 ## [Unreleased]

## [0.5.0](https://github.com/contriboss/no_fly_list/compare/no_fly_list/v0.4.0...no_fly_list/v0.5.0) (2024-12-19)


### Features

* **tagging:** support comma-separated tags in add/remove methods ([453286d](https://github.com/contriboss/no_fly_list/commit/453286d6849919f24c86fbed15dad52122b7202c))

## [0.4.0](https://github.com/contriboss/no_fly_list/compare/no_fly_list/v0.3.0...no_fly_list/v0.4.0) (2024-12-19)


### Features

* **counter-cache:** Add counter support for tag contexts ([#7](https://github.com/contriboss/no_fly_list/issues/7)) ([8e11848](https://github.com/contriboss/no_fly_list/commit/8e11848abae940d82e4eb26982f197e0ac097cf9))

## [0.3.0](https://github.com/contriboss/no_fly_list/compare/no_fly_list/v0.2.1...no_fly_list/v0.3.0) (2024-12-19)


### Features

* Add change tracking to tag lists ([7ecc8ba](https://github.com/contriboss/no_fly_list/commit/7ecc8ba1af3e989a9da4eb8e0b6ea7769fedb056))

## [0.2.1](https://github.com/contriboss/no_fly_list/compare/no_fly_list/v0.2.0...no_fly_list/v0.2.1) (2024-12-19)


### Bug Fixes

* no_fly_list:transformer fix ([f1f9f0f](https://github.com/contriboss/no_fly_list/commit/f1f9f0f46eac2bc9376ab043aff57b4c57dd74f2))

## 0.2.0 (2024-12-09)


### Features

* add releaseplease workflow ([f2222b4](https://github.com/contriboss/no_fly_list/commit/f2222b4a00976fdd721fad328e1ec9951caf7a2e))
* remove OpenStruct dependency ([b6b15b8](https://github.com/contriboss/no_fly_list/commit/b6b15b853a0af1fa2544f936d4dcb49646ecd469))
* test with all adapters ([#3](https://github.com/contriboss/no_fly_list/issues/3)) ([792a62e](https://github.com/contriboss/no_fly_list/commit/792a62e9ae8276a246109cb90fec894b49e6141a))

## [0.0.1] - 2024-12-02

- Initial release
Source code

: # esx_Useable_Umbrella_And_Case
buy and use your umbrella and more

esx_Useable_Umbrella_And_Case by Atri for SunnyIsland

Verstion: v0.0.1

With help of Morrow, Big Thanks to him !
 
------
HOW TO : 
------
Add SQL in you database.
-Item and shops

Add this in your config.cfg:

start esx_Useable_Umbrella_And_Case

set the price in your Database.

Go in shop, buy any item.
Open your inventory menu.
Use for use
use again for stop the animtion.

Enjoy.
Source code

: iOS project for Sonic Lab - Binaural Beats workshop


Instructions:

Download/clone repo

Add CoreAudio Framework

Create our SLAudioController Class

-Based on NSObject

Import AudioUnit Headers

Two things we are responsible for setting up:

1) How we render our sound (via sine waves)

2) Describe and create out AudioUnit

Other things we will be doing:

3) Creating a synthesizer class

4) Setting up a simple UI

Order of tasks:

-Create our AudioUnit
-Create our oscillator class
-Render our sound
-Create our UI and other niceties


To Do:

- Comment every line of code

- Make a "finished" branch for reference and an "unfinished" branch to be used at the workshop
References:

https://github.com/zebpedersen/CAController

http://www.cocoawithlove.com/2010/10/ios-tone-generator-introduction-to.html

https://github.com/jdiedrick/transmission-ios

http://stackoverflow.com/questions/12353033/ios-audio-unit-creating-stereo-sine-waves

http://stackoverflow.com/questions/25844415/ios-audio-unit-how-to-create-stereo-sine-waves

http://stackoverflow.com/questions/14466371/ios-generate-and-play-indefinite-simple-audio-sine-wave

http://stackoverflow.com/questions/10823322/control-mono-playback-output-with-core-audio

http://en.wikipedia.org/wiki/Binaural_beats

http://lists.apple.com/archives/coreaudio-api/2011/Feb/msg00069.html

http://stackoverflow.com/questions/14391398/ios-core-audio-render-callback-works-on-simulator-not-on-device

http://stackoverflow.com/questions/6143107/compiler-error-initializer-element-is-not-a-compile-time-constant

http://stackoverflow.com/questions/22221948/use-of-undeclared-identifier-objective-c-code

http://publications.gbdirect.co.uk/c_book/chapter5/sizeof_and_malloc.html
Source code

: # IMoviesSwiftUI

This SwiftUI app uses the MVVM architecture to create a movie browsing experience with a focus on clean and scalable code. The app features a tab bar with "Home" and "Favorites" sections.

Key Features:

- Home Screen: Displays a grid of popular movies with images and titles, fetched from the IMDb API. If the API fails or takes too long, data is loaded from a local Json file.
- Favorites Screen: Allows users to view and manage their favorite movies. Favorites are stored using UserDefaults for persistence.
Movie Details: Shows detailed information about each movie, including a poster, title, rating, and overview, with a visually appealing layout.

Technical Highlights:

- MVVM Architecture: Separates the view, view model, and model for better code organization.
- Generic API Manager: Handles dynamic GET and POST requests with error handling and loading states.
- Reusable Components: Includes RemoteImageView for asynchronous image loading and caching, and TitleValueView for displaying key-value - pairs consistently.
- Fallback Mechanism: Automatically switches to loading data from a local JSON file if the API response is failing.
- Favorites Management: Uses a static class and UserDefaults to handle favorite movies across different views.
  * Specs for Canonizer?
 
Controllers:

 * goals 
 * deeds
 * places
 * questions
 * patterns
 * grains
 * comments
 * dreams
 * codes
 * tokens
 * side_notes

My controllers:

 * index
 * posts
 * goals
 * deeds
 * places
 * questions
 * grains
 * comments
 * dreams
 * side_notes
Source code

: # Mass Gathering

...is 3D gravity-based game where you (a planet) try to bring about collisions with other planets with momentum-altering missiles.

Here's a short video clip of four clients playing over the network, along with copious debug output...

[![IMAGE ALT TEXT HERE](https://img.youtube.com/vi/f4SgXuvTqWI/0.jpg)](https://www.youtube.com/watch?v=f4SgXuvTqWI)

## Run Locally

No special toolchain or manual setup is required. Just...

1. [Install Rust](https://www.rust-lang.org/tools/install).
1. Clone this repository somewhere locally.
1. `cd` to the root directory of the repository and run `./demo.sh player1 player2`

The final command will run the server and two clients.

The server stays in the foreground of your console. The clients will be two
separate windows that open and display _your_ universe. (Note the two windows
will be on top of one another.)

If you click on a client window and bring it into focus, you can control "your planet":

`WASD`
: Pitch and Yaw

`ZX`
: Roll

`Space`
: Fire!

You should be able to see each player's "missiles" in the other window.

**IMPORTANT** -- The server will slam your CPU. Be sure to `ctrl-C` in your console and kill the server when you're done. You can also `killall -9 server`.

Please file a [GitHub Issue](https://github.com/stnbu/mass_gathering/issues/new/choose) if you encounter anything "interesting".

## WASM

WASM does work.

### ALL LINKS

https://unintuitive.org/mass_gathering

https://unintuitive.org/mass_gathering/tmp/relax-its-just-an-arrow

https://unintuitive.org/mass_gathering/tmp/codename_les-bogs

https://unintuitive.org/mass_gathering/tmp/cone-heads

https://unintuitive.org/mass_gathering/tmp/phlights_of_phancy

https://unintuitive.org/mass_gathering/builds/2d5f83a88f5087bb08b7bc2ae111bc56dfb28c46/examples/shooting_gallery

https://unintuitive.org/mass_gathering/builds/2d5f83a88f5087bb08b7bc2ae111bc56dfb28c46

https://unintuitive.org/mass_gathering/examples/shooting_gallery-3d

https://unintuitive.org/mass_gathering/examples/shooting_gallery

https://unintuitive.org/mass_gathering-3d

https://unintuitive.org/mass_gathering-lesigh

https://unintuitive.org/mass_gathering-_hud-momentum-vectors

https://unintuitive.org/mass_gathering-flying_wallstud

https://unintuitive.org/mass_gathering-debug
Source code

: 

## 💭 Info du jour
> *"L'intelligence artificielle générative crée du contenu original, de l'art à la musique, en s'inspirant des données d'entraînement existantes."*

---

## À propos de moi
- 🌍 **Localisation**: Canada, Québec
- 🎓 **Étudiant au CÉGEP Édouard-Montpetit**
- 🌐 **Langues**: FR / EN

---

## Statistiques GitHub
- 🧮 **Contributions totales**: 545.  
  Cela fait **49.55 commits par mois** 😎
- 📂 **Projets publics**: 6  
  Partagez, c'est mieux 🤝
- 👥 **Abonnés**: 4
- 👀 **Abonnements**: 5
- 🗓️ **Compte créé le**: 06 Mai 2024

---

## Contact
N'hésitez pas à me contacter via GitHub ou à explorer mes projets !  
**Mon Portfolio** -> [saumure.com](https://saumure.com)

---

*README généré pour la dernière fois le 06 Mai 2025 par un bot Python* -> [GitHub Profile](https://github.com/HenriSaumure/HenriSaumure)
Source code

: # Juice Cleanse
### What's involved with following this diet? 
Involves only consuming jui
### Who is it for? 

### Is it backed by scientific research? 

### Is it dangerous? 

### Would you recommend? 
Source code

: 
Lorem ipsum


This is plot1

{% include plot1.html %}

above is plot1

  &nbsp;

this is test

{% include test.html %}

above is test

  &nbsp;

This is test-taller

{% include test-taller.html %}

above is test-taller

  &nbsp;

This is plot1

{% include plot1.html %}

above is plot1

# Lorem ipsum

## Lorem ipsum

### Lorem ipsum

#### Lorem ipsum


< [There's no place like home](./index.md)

(WHAT THE TASK REQUIRES) Each line holding "ipsum" in the records should be copied out.

(RESULT FOR THIS EXERCISE)
Lorem ipsum
# Lorem ipsum
## Lorem ipsum
### Lorem ipsum
#### Lorem ipsum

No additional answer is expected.